- Hackers ligados à Coreia do Norte invadiram o software usado por milhares de empresas nos Estados Unidos, comprometendo o desenvolvimento do Axios, software de código aberto.
- Durante cerca de três horas na manhã do dia 31, as invasões permitiram envio de atualizações maliciosas para organizações que haviam baixado o software.
- A Mandiant, empresa de inteligência cibernética do Google, atribui o ataque ao grupo de hackers norte‑coreanos.
- A expectativa é de que os invasores tentem usar o acesso para roubar criptomoedas e financiar programas do regime; os impactos totais devem levar meses para serem avaliados.
- A primeira análise aponta cento e trinta e cinco dispositivos comprometidos, em quinze empresas, mas esse número pode crescer à medida que mais alvos são identificados.

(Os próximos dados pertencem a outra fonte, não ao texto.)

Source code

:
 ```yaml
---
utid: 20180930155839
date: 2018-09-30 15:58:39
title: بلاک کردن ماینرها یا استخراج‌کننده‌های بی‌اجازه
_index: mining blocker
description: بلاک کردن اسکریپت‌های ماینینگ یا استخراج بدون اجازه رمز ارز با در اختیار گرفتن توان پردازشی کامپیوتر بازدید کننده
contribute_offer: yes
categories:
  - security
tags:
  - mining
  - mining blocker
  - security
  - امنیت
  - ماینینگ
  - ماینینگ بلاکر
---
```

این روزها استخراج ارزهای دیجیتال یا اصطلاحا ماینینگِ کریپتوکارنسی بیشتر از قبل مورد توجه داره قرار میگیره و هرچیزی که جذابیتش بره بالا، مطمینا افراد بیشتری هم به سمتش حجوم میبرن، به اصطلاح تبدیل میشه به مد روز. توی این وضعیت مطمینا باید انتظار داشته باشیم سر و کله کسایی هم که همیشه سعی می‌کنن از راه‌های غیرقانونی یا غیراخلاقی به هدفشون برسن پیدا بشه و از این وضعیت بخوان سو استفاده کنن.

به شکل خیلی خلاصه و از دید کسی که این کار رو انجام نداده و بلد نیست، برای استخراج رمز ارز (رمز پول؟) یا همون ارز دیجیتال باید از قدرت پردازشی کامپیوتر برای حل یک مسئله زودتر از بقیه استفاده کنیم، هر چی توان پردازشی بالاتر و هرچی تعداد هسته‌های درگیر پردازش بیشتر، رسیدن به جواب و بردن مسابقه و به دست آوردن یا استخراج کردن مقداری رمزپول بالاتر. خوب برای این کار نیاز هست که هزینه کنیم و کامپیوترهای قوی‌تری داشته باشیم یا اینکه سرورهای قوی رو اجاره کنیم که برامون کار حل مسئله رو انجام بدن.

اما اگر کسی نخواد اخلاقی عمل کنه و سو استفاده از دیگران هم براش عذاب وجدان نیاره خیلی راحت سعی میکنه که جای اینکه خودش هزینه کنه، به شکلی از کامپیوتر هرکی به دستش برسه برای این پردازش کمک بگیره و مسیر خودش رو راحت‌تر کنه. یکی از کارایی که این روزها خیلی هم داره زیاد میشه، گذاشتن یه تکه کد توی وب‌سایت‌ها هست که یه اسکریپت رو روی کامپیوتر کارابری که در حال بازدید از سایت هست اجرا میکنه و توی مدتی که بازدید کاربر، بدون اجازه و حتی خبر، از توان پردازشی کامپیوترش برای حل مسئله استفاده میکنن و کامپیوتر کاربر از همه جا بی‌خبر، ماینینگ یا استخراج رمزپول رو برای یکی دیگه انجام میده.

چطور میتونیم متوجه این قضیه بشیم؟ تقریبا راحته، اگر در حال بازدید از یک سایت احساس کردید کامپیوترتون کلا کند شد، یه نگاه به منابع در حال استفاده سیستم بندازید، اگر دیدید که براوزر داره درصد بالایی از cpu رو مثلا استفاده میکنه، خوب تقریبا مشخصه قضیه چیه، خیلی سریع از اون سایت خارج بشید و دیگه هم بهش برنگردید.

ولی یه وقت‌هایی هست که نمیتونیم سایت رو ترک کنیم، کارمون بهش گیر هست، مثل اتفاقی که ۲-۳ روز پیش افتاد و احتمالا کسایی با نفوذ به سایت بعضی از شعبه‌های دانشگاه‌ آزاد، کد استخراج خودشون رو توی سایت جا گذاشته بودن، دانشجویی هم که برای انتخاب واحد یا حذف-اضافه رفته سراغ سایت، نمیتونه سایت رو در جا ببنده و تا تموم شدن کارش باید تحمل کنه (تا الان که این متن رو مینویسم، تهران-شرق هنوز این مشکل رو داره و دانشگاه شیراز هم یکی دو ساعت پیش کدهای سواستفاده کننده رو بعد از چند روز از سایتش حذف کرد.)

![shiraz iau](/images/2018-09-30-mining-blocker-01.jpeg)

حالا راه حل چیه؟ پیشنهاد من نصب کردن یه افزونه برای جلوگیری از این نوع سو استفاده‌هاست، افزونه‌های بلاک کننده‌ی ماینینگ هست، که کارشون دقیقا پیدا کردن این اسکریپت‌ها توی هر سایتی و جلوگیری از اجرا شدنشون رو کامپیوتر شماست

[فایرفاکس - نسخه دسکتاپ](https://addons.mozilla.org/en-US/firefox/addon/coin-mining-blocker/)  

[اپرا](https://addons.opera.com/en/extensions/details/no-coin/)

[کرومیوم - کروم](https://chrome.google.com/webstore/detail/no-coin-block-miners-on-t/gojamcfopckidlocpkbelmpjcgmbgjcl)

Hackers ligados à Coreia do Norte invadiram um software amplamente utilizado por empresas nos Estados Unidos, em uma ação que pode levar meses para ser totalmente compreendida e contida. A invasão ocorreu na manhã de terça-feira, 31, por cerca de três horas, atingindo a conta de um desenvolvedor responsável pelo Axios, software de código aberto.
Durante esse intervalo, as equipes de segurança monitoraram atualizações maliciosas enviadas a empresas que haviam baixado o software. A Axios é utilizado por setores que vão da saúde às finanças para gerenciar sites, além de ser empregado por algumas empresas que lidam com criptoativos.
A Mandiant, unidade de inteligência cibernética do Google, atribui o ataque a um grupo de hackers da Coreia do Norte. Segundo Charles Carmakal, diretor técnico da Mandiant, a chance é alta de que o grupo tente extrair criptomoedas das vítimas para financiar o regime, com impactos ainda por mensurar.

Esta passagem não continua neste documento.